Authors:
Paper:
https://arxiv.org/abs/2408.08160
Introduction
The dream of an intelligent household robot that can manage and organize clothes is becoming more tangible with recent advancements in robotics. However, the challenge remains in developing a robot that can generalize its manipulation skills to a wide range of clothes and tasks. Traditional methods often fail when faced with new tasks or different types of clothing. This paper introduces a novel approach that leverages language instructions and a hierarchical learning method to enhance the generalization of clothes manipulation tasks.
Challenges in Clothes Manipulation
Clothes manipulation is inherently complex due to the sequential nature of the required actions and the high dimensionality of the state space. Different types of clothing have varied geometric structures, making it difficult to create a one-size-fits-all solution. The proposed method addresses these challenges by decomposing the manipulation tasks into three hierarchical levels: planning, grounding, and action.
Related Work
Learning for Deformable Object Manipulation
Previous research has focused on task-specific skills for manipulating deformable objects like ropes, cloths, and bags. These methods often use goal images to specify tasks, but they struggle to generalize to new goals. Unlike these approaches, the proposed method uses language instructions to specify and decompose tasks, enhancing generalization.
Language-conditioned Object Manipulation
Language provides an intuitive interface for human-robot interaction and can capture transferable concepts between different tasks. While previous work has focused on rigid objects, this paper extends language-conditioned manipulation to deformable objects like clothes.
State Representation of Deformable Objects
Effective state representation is crucial for manipulating deformable objects. Traditional methods use particles and mesh representations, but these can be high-dimensional and less effective for policy learning. This paper explores the use of semantic keypoints, which offer a lower-dimensional and more effective state representation for clothes.
Method
The proposed hierarchical learning method decomposes the problem of generating action trajectories for clothes manipulation into three levels: task planning, visual grounding, and action generation.
Task Planning
Large Language Models (LLMs) are used for task planning due to their extensive commonsense knowledge. The LLM is prompted to provide examples of clothes manipulation tasks, decompose these tasks into basic actions, and identify action primitives like grasp, release, moveto, rotate, press, and pull. These action primitives are then used to generate sub-tasks.
Visual Grounding
The visual grounding layer detects keypoints from observations and grounds contact point descriptions. A masked autoencoder is used to handle occlusion by learning a powerful spatiotemporal representation. The keypoint detector is fine-tuned to detect effective semantic keypoints, which are then used to ground contact points based on their descriptions.
Action Generation
The action model generates trajectories conditioned on action primitives and contact points. This model is based on manually designed rules to ensure accurate execution of the planned tasks.
Experiments
Simulation Experiment Setup
The proposed method was evaluated using the SoftGym benchmark, which was extended to include 30 common clothes manipulation tasks. These tasks were categorized by complexity into easy, medium, and hard tasks. The success metric was the mean particle position error between the achieved clothes states and an oracle demonstrator.

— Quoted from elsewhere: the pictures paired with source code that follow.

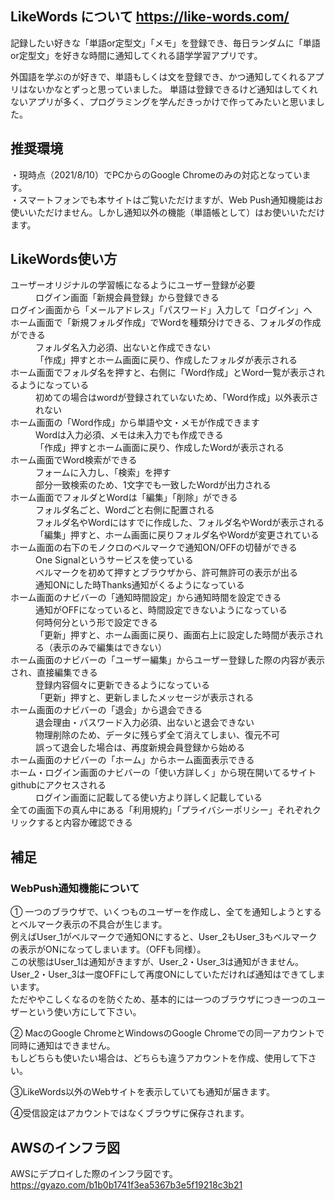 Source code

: ## LikeWords について https://like-words.com/
 記録したい好きな「単語or定型文」「メモ」を登録でき、毎日ランダムに「単語or定型文」を好きな時間に通知してくれる語学学習アプリです。

外国語を学ぶのが好きで、単語もしくは文を登録でき、かつ通知してくれるアプリはないかなとずっと思っていました。
単語は登録できるけど通知はしてくれないアプリが多く、プログラミングを学んだきっかけで作ってみたいと思いました。

## 推奨環境
・現時点（2021/8/10）でPCからのGoogle Chromeのみの対応となっています。</br>
・スマートフォンでも本サイトはご覧いただけますが、Web Push通知機能はお使いいただけません。しかし通知以外の機能（単語帳として）はお使いいただけます。


## LikeWords使い方
<dl>
  <dt>ユーザーオリジナルの学習帳になるようにユーザー登録が必要</dt>
      <dd>ログイン画面「新規会員登録」から登録できる</dd>

  <dt>ログイン画面から「メールアドレス」「パスワード」入力して「ログイン」へ</dt>

  <dt>ホーム画面で「新規フォルダ作成」でWordを種類分けできる、フォルダの作成ができる</dt>
      <dd>フォルダ名入力必須、出ないと作成できない</dd>
      <dd>「作成」押すとホーム画面に戻り、作成したフォルダが表示される</dd>

  <dt>ホーム画面でフォルダ名を押すと、右側に「Word作成」とWord一覧が表示されるようになっている</dt>
      <dd>初めての場合はwordが登録されていないため、「Word作成」以外表示されない</dd>

  <dt>ホーム画面の「Word作成」から単語や文・メモが作成できます</dt>
      <dd>Wordは入力必須、メモは未入力でも作成できる</dd>
      <dd>「作成」押すとホーム画面に戻り、作成したWordが表示される</dd>

  <dt>ホーム画面でWord検索ができる</dt>
      <dd>フォームに入力し、「検索」を押す</dd>
      <dd>部分一致検索のため、1文字でも一致したWordが出力される</dd>

  <dt>ホーム画面でフォルダとWordは「編集」「削除」ができる</dt>
      <dd>フォルダ名ごと、Wordごと右側に配置される</dd>
      <dd>フォルダ名やWordにはすでに作成した、フォルダ名やWordが表示される</dd>
      <dd>「編集」押すと、ホーム画面に戻りフォルダ名やWordが変更されている</dd>

  <dt>ホーム画面の右下のモノクロのベルマークで通知ON/OFFの切替ができる</dt>
      <dd>One Signalというサービスを使っている</dd>
      <dd>ベルマークを初めて押すとブラウザから、許可無許可の表示が出る</dd>
      <dd>通知ONにした時Thanks通知がくるようになっている</dd>

  <dt>ホーム画面のナビバーの「通知時間設定」から通知時間を設定できる</dt>
      <dd>通知がOFFになっていると、時間設定できないようになっている</dd>
      <dd>何時何分という形で設定できる</dd>
      <dd>「更新」押すと、ホーム画面に戻り、画面右上に設定した時間が表示される（表示のみで編集はできない）</dd>

  <dt>ホーム画面のナビバーの「ユーザー編集」からユーザー登録した際の内容が表示され、直接編集できる</dt>
      <dd>登録内容個々に更新できるようになっている</dd>
      <dd>「更新」押すと、更新しましたメッセージが表示される</dd>

  <dt>ホーム画面のナビバーの「退会」から退会できる</dt>
      <dd>退会理由・パスワード入力必須、出ないと退会できない</dd>
      <dd>物理削除のため、データに残らず全て消えてしまい、復元不可</dd>
      <dd>誤って退会した場合は、再度新規会員登録から始める</dd>

  <dt>ホーム画面のナビバーの「ホーム」からホーム画面表示できる</dt>
  <dt>ホーム・ログイン画面のナビバーの「使い方詳しく」から現在開いてるサイトgithubにアクセスされる</dt>
    <dd>ログイン画面に記載してる使い方より詳しく記載している</dd>

  <dt>全ての画面下の真ん中にある「利用規約」「プライバシーポリシー」それぞれクリックすると内容か確認できる</dt>
</dl>

## 補足
### WebPush通知機能について
 ① 一つのブラウザで、いくつものユーザーを作成し、全てを通知しようとするとベルマーク表示の不具合が生じます。</br>
 例えばUser_1がベルマークで通知ONにすると、User_2もUser_3もベルマークの表示がONになってしまいます。（OFFも同様）。</br>
 この状態はUser_1は通知がきますが、User_2・User_3は通知がきません。</br>
 User_2・User_3は一度OFFにして再度ONにしていただければ通知はできてしまいます。</br>
 <span class="text-danger">ただややこしくなるのを防ぐため、基本的には一つのブラウザにつき一つのユーザーという使い方にして下さい。<span></br>

② MacのGoogle ChromeとWindowsのGoogle Chromeでの同一アカウントで同時に通知はできません。</br>
もしどちらも使いたい場合は、どちらも違うアカウントを作成、使用して下さい。</br>

③LikeWords以外のWebサイトを表示していても通知が届きます。</br>

④受信設定はアカウントではなくブラウザに保存されます。</br>



## AWSのインフラ図
AWSにデプロイした際のインフラ図です。</br>
https://gyazo.com/b1b0b1741f3ea5367b3e5f19218c3b21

Simulation Experiment Results
The proposed method outperformed the baseline method, CLIPORT, in both seen and unseen tasks, especially as task complexity increased. The hierarchical learning approach enabled better generalization by learning transferable language and visual concepts across different tasks.
Conclusion
This paper presents a hierarchical learning method for generalizable clothes manipulation, leveraging language instructions and a large language model for task planning. Semantic keypoints are used for state representation, enabling effective manipulation under occlusion. The proposed method demonstrated superior performance in simulation experiments, showing promise for generalizing to unseen tasks with new object categories or requirements. Future work will explore generalization on object instances and closed-loop task planning for clothes manipulation.